== Exercise details ==
From the listing below, pull each line that includes "None".

== Data for the task ==
------
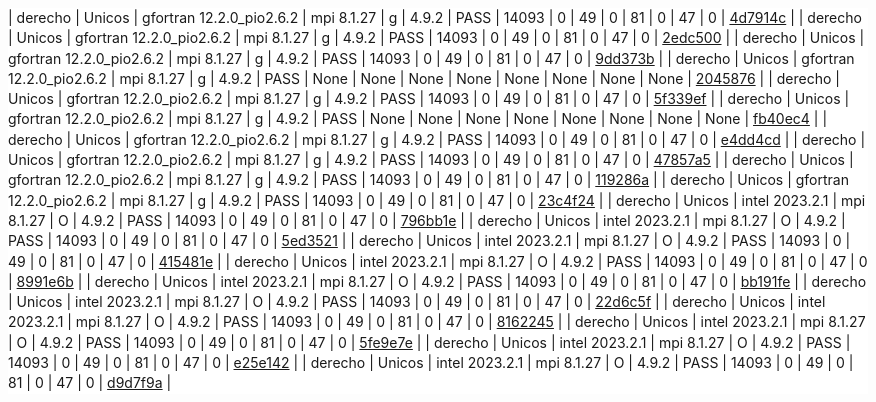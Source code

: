 | derecho | Unicos | gfortran 12.2.0_pio2.6.2 | mpi 8.1.27  | g | 4.9.2  | PASS | 14093 | 0 | 49 | 0 | 81 | 0 | 47 | 0 | <a href="https://github.com/esmf-org/esmf-test-artifacts/tree/4d7914cdd02fd7e8ef800c8e7dc2e37b0ccc2b0b/patch_8.6.1/gfortran/12.2.0_pio2.6.2/g/mpi/8.1.27" target="_blank">4d7914c</a> | 
| derecho | Unicos | gfortran 12.2.0_pio2.6.2 | mpi 8.1.27  | g | 4.9.2  | PASS | 14093 | 0 | 49 | 0 | 81 | 0 | 47 | 0 | <a href="https://github.com/esmf-org/esmf-test-artifacts/tree/2edc500e22dfe0cf00c4730ee182771618a125d7/patch_8.6.1/gfortran/12.2.0_pio2.6.2/g/mpi/8.1.27" target="_blank">2edc500</a> | 
| derecho | Unicos | gfortran 12.2.0_pio2.6.2 | mpi 8.1.27  | g | 4.9.2  | PASS | 14093 | 0 | 49 | 0 | 81 | 0 | 47 | 0 | <a href="https://github.com/esmf-org/esmf-test-artifacts/tree/9dd373b6f719904316f461a99d6837dc638ed9b6/patch_8.6.1/gfortran/12.2.0_pio2.6.2/g/mpi/8.1.27" target="_blank">9dd373b</a> | 
| derecho | Unicos | gfortran 12.2.0_pio2.6.2 | mpi 8.1.27  | g | 4.9.2  | PASS | None | None | None | None | None | None | None | None | <a href="https://github.com/esmf-org/esmf-test-artifacts/tree/20458762bc7fade05e5a07fa8fff863002ba8ef9/patch_8.6.1/gfortran/12.2.0_pio2.6.2/g/mpi/8.1.27" target="_blank">2045876</a> | 
| derecho | Unicos | gfortran 12.2.0_pio2.6.2 | mpi 8.1.27  | g | 4.9.2  | PASS | 14093 | 0 | 49 | 0 | 81 | 0 | 47 | 0 | <a href="https://github.com/esmf-org/esmf-test-artifacts/tree/5f339ef30c3ada5b7124f55bb6dc73b6f11597ce/patch_8.6.1/gfortran/12.2.0_pio2.6.2/g/mpi/8.1.27" target="_blank">5f339ef</a> | 
| derecho | Unicos | gfortran 12.2.0_pio2.6.2 | mpi 8.1.27  | g | 4.9.2  | PASS | None | None | None | None | None | None | None | None | <a href="https://github.com/esmf-org/esmf-test-artifacts/tree/fb40ec435d9276804053861f4ef19e75920b61c6/patch_8.6.1/gfortran/12.2.0_pio2.6.2/g/mpi/8.1.27" target="_blank">fb40ec4</a> | 
| derecho | Unicos | gfortran 12.2.0_pio2.6.2 | mpi 8.1.27  | g | 4.9.2  | PASS | 14093 | 0 | 49 | 0 | 81 | 0 | 47 | 0 | <a href="https://github.com/esmf-org/esmf-test-artifacts/tree/e4dd4cdc7c0ab9023ce6ae6c3326e42a4ff30819/patch_8.6.1/gfortran/12.2.0_pio2.6.2/g/mpi/8.1.27" target="_blank">e4dd4cd</a> | 
| derecho | Unicos | gfortran 12.2.0_pio2.6.2 | mpi 8.1.27  | g | 4.9.2  | PASS | 14093 | 0 | 49 | 0 | 81 | 0 | 47 | 0 | <a href="https://github.com/esmf-org/esmf-test-artifacts/tree/47857a5b5a395203840c066ebfa3dd5af390653f/patch_8.6.1/gfortran/12.2.0_pio2.6.2/g/mpi/8.1.27" target="_blank">47857a5</a> | 
| derecho | Unicos | gfortran 12.2.0_pio2.6.2 | mpi 8.1.27  | g | 4.9.2  | PASS | 14093 | 0 | 49 | 0 | 81 | 0 | 47 | 0 | <a href="https://github.com/esmf-org/esmf-test-artifacts/tree/119286aebfa78ff5e45ef0df5bbb4cd8e485ae84/patch_8.6.1/gfortran/12.2.0_pio2.6.2/g/mpi/8.1.27" target="_blank">119286a</a> | 
| derecho | Unicos | gfortran 12.2.0_pio2.6.2 | mpi 8.1.27  | g | 4.9.2  | PASS | 14093 | 0 | 49 | 0 | 81 | 0 | 47 | 0 | <a href="https://github.com/esmf-org/esmf-test-artifacts/tree/23c4f2439019872b9d3c7b04dcecedb7771952f7/patch_8.6.1/gfortran/12.2.0_pio2.6.2/g/mpi/8.1.27" target="_blank">23c4f24</a> | 
| derecho | Unicos | intel 2023.2.1 | mpi 8.1.27  | O | 4.9.2  | PASS | 14093 | 0 | 49 | 0 | 81 | 0 | 47 | 0 | <a href="https://github.com/esmf-org/esmf-test-artifacts/tree/796bb1e434df119e0bd24b094a939249dde8428a/patch_8.6.1/intel/2023.2.1/O/mpi/8.1.27" target="_blank">796bb1e</a> | 
| derecho | Unicos | intel 2023.2.1 | mpi 8.1.27  | O | 4.9.2  | PASS | 14093 | 0 | 49 | 0 | 81 | 0 | 47 | 0 | <a href="https://github.com/esmf-org/esmf-test-artifacts/tree/5ed3521d06e42bd51c7a765d6f1d539c033ccbfc/patch_8.6.1/intel/2023.2.1/O/mpi/8.1.27" target="_blank">5ed3521</a> | 
| derecho | Unicos | intel 2023.2.1 | mpi 8.1.27  | O | 4.9.2  | PASS | 14093 | 0 | 49 | 0 | 81 | 0 | 47 | 0 | <a href="https://github.com/esmf-org/esmf-test-artifacts/tree/415481ee81fa5dfa74460031349e220a1d610233/patch_8.6.1/intel/2023.2.1/O/mpi/8.1.27" target="_blank">415481e</a> | 
| derecho | Unicos | intel 2023.2.1 | mpi 8.1.27  | O | 4.9.2  | PASS | 14093 | 0 | 49 | 0 | 81 | 0 | 47 | 0 | <a href="https://github.com/esmf-org/esmf-test-artifacts/tree/8991e6b69ba23a236e6d69e95a05b35d8467d91e/patch_8.6.1/intel/2023.2.1/O/mpi/8.1.27" target="_blank">8991e6b</a> | 
| derecho | Unicos | intel 2023.2.1 | mpi 8.1.27  | O | 4.9.2  | PASS | 14093 | 0 | 49 | 0 | 81 | 0 | 47 | 0 | <a href="https://github.com/esmf-org/esmf-test-artifacts/tree/bb191feb9549ce769400d0342db7410aab18e683/patch_8.6.1/intel/2023.2.1/O/mpi/8.1.27" target="_blank">bb191fe</a> | 
| derecho | Unicos | intel 2023.2.1 | mpi 8.1.27  | O | 4.9.2  | PASS | 14093 | 0 | 49 | 0 | 81 | 0 | 47 | 0 | <a href="https://github.com/esmf-org/esmf-test-artifacts/tree/22d6c5f3e443eb89da2c39e10d63bd3b5f8df30d/patch_8.6.1/intel/2023.2.1/O/mpi/8.1.27" target="_blank">22d6c5f</a> | 
| derecho | Unicos | intel 2023.2.1 | mpi 8.1.27  | O | 4.9.2  | PASS | 14093 | 0 | 49 | 0 | 81 | 0 | 47 | 0 | <a href="https://github.com/esmf-org/esmf-test-artifacts/tree/81622459932d0b7b7120d94f247815ce05fc15c9/patch_8.6.1/intel/2023.2.1/O/mpi/8.1.27" target="_blank">8162245</a> | 
| derecho | Unicos | intel 2023.2.1 | mpi 8.1.27  | O | 4.9.2  | PASS | 14093 | 0 | 49 | 0 | 81 | 0 | 47 | 0 | <a href="https://github.com/esmf-org/esmf-test-artifacts/tree/5fe9e7e132c668f0565fba36ef6bdb7ac9f12931/patch_8.6.1/intel/2023.2.1/O/mpi/8.1.27" target="_blank">5fe9e7e</a> | 
| derecho | Unicos | intel 2023.2.1 | mpi 8.1.27  | O | 4.9.2  | PASS | 14093 | 0 | 49 | 0 | 81 | 0 | 47 | 0 | <a href="https://github.com/esmf-org/esmf-test-artifacts/tree/e25e142ca6e20141d4ead9976deb2e0dc39bd3d0/patch_8.6.1/intel/2023.2.1/O/mpi/8.1.27" target="_blank">e25e142</a> | 
| derecho | Unicos | intel 2023.2.1 | mpi 8.1.27  | O | 4.9.2  | PASS | 14093 | 0 | 49 | 0 | 81 | 0 | 47 | 0 | <a href="https://github.com/esmf-org/esmf-test-artifacts/tree/d9d7f9af17f3e878ae632911a2251992cfe7c3ec/patch_8.6.1/intel/2023.2.1/O/mpi/8.1.27" target="_blank">d9d7f9a</a> |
------
== Written answer ==
| derecho | Unicos | gfortran 12.2.0_pio2.6.2 | mpi 8.1.27  | g | 4.9.2  | PASS | None | None | None | None | None | None | None | None | <a href="https://github.com/esmf-org/esmf-test-artifacts/tree/20458762bc7fade05e5a07fa8fff863002ba8ef9/patch_8.6.1/gfortran/12.2.0_pio2.6.2/g/mpi/8.1.27" target="_blank">2045876</a> | 
| derecho | Unicos | gfortran 12.2.0_pio2.6.2 | mpi 8.1.27  | g | 4.9.2  | PASS | None | None | None | None | None | None | None | None | <a href="https://github.com/esmf-org/esmf-test-artifacts/tree/fb40ec435d9276804053861f4ef19e75920b61c6/patch_8.6.1/gfortran/12.2.0_pio2.6.2/g/mpi/8.1.27" target="_blank">fb40ec4</a> | 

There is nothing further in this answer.